2.2 En l'espèce, il ressort de la procédure que l'intimée a appris qu'elle avait vraisemblablement droit au versement d'une rente d'orphelin au plus tard lors de l'entretien avec l'assistante sociale de son collège, en janvier 2011. Même en retenant, ce que soutient l'appelant, que l'intimée savait déjà avant cet entretien qu'il percevait une rente d'orphelin en sa faveur, aucun élément du dossier ne permet toutefois d'admettre qu'elle avait connaissance, en 2011 déjà, de son éventuel droit de réclamer à son père la restitution des montants qu'il avait perçus à ce titre postérieurement à sa majorité. Selon ce qui ressort de la procédure, cette information n'a été donnée à l'intimée que durant le printemps 2013, soit au moment où elle a consulté une permanence juridique, postérieurement à sa rencontre du 27 mars 2013 avec l'assistante sociale de H______.

Contrairement à l'avis exprimé par l'appelant et au vu de la jurisprudence précitée, la connaissance du droit est essentielle s'agissant du délai de prescription, lequel n'a par conséquent débuté en l'espèce qu'à compter de fin mars ou avril 2013. L'action introduite par l'intimée au mois de janvier 2014 n'était par conséquent pas atteinte par la prescription, ce que le premier juge a retenu à juste titre.

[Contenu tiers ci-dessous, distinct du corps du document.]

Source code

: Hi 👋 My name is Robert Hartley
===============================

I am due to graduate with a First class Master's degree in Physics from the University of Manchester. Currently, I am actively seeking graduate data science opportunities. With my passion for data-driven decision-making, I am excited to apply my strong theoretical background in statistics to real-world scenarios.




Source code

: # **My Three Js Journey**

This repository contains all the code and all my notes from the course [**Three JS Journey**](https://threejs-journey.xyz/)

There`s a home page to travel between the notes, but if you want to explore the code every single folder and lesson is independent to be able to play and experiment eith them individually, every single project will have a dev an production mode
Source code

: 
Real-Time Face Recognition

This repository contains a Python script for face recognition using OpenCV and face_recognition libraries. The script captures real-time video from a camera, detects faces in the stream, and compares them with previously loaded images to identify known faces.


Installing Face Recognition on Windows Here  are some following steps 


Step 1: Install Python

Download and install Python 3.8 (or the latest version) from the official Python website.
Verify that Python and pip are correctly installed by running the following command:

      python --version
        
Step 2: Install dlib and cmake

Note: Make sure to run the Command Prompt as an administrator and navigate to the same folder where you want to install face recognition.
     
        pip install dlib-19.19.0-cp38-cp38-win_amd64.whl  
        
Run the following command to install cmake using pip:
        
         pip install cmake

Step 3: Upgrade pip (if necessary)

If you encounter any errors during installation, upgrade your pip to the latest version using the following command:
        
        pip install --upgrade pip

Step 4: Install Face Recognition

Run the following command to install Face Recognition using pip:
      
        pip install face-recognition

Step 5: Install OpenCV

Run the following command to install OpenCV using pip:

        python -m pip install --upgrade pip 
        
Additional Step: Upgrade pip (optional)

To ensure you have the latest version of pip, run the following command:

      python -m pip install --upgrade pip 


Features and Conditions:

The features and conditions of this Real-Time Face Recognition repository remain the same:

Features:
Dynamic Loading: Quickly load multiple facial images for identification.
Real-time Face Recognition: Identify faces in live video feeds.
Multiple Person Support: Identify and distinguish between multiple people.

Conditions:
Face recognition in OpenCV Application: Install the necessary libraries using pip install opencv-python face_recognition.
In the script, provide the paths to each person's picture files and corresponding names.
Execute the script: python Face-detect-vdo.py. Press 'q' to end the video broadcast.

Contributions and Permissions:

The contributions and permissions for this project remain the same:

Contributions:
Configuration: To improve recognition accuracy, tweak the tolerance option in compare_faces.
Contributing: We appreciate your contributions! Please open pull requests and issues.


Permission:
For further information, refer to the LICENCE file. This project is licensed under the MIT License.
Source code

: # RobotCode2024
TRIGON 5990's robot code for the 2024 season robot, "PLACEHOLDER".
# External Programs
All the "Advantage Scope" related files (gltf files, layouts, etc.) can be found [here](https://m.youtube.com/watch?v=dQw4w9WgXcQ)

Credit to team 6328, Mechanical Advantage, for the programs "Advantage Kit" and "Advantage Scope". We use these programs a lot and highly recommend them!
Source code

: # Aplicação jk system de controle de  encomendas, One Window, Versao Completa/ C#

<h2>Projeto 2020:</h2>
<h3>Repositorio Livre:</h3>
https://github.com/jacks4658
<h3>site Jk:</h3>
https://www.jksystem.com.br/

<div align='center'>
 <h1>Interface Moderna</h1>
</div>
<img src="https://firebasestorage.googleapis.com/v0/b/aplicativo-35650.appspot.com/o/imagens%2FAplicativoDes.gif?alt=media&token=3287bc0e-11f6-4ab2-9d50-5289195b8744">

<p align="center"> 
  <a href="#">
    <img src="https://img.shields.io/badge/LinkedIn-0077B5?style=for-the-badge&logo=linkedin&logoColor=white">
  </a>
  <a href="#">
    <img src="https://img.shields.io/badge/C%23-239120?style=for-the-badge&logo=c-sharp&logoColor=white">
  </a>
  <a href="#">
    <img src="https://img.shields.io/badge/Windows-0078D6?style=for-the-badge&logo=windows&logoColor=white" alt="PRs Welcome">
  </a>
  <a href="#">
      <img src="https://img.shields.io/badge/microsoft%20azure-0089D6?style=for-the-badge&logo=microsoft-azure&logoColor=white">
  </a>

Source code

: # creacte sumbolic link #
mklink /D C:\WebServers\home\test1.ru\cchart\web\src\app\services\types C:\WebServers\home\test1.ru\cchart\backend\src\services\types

Mal fondé, l'appel doit être rejeté.

2.3 Le rejet de l'exception de prescription ne présage toutefois pas de l'issue du litige, les autres conditions de l'action en enrichissement illégitime devant encore être examinées par le Tribunal.

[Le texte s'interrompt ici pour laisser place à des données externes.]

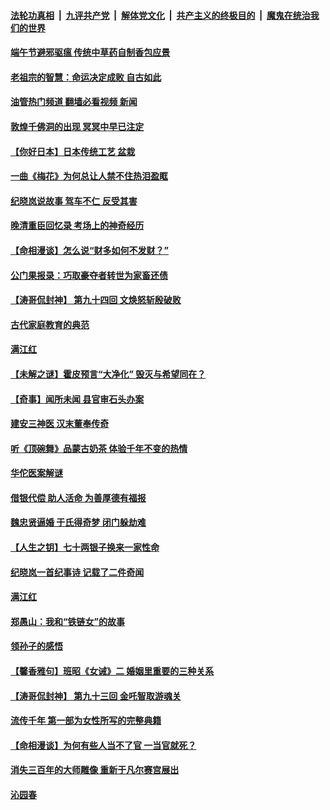 ####  [法轮功真相](../../../../basic/blob/master/README.md?t=05190431) &nbsp;|&nbsp; [九评共产党](../../../../9ping.md/blob/master/README.md?t=05190431) &nbsp;|&nbsp; [解体党文化](../../../../jtdwh.md/blob/master/README.md?t=05190431)  &nbsp;|&nbsp; [共产主义的终极目的](../../../../gczydzjmd.md/blob/master/README.md?t=05190431) &nbsp;|&nbsp; [魔鬼在统治我们的世界](../../../../mgztzwmdsj.md/blob/master/README.md?t=05190431) 

#### [端午节避邪驱瘟 传统中草药自制香包应景](../pages/prog647/a103432093.md?t=05190431) 

#### [老祖宗的智慧：命运决定成败 自古如此](../pages/prog647/a103432066.md?t=05190431) 

#### [油管热门频道 翻墙必看视频 新闻](http://45.76.130.85:81/youtube.html?05190431)

#### [敦煌千佛洞的出现 冥冥中早已注定](../pages/prog647/a103432060.md?t=05190431) 

#### [【你好日本】日本传统工艺 盆栽](../pages/prog647/a103431702.md?t=05190431) 

#### [一曲《梅花》为何总让人禁不住热泪盈眶](../pages/prog647/a103431207.md?t=05190431) 

#### [纪晓岚说故事 驾车不仁 反受其害](../pages/prog647/a103431068.md?t=05190431) 

#### [晚清重臣回忆录 考场上的神奇经历](../pages/prog647/a103430149.md?t=05190431) 

#### [【命相漫谈】怎么说“财多如何不发财？”](../pages/prog647/a103430137.md?t=05190431) 

#### [公门果报录：巧取豪夺者转世为家畜还债](../pages/prog647/a103430124.md?t=05190431) 

#### [【涛哥侃封神】 第九十四回 文焕怒斩殷破败](../pages/prog647/a103429111.md?t=05190431) 

#### [古代家庭教育的典范](../pages/prog647/a103428466.md?t=05190431) 

#### [满江红](../pages/prog647/a103428312.md?t=05190431) 

#### [【未解之谜】霍皮预言“大净化” 毁灭与希望同在？](../pages/prog647/a103427177.md?t=05190431) 

#### [【奇事】闻所未闻 县官审石头办案](../pages/prog647/a103426548.md?t=05190431) 

#### [建安三神医 汉末董奉传奇](../pages/prog647/a103426437.md?t=05190431) 

#### [听《顶碗舞》品蒙古奶茶 体验千年不变的热情](../pages/prog647/a103425686.md?t=05190431) 

#### [华佗医案解谜](../pages/prog647/a103425595.md?t=05190431) 

#### [借银代偿 助人活命 为善厚德有福报](../pages/prog647/a103425373.md?t=05190431) 

#### [魏忠贤逼婚 于氏得奇梦 闭门躲劫难](../pages/prog647/a103423765.md?t=05190431) 

#### [【人生之钥】七十两银子换来一家性命](../pages/prog647/a103422775.md?t=05190431) 

#### [纪晓岚一首纪事诗 记载了二件奇闻](../pages/prog647/a103421828.md?t=05190431) 

#### [满江红](../pages/prog647/a103421813.md?t=05190431) 

#### [郑愚山：我和“铁链女”的故事](../pages/prog647/a103421687.md?t=05190431) 

#### [领孙子的感悟](../pages/prog647/a103421675.md?t=05190431) 

#### [【馨香雅句】班昭《女诫》二  婚姻里重要的三种关系](../pages/prog647/a103421555.md?t=05190431) 

#### [【涛哥侃封神】 第九十三回 金吒智取游魂关](../pages/prog647/a103420970.md?t=05190431) 

#### [流传千年 第一部为女性所写的完整典籍](../pages/prog647/a103420398.md?t=05190431) 

#### [【命相漫谈】为何有些人当不了官 一当官就死？](../pages/prog647/a103420313.md?t=05190431) 

#### [消失三百年的大师雕像 重新于凡尔赛宫展出](../pages/prog647/a103420301.md?t=05190431) 

#### [沁园春](../pages/prog647/a103420286.md?t=05190431) 

<img src='http://gfw-breaker.win/goodnews/indexes/prog647.md' width='0px' height='0px'/>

3. En application de l'art. 106 al. 1 CPC, l'appelant, qui succombe entièrement en appel, sera condamné aux frais judiciaires de celui-ci, fixés à 1'200 fr. (art. 36 RTFMC), ainsi qu'aux dépens de sa partie adverse, arrêtés à 972 fr., débours et TVA compris, au regard de la valeur litigieuse de 22'726 fr. et des conclusions et de l'état de frais déposé par le conseil de l'intimée (art. 84, 85, 87 et 90 RTFMC).

* * * * *


PAR CES MOTIFS,
La Chambre civile :

A la forme :

Déclare recevable l'appel interjeté par A______ contre le jugement JTPI/8683/2015 rendu le 10 août 2015 par le Tribunal de première instance dans la cause C/1276/2014-17.

Au fond :

Le rejette.

Sur les frais :

Arrête les frais judiciaires de recours à 1'200 fr., les met à la charge de A______ et dit qu'ils sont compensés par l'avance de frais versée par ce dernier, qui reste acquise à l'Etat de Genève.

Condamne A______ à verser 972 fr. à B______ au titre de dépens de l'appel.

Siégeant :

Monsieur Cédric-Laurent MICHEL, président; Mesdames Pauline ERARD et Paola CAMPOMAGNANI, juges; Madame Marie NIERMARECHAL, greffière.

Le président :

Cédric-Laurent MICHEL

 

La greffière :

Marie NIERMARECHAL

 

 

Indication des voies de recours :

 

Conformément aux art. 113 ss de la loi fédérale sur le Tribunal fédéral du 17 juin 2005 (LTF; RS 173.110), le présent arrêt peut être porté dans les trente jours qui suivent sa notification avec expédition complète (art 100 al. 1 LTF) par-devant le Tribunal fédéral par la voie du recours constitutionnel subsidiaire.

 

Le recours doit être adressé au Tribunal fédéral, 1000 Lausanne 14.

 

Valeur litigieuse des conclusions pécuniaires au sens de la LTF inférieure à 30'000 fr.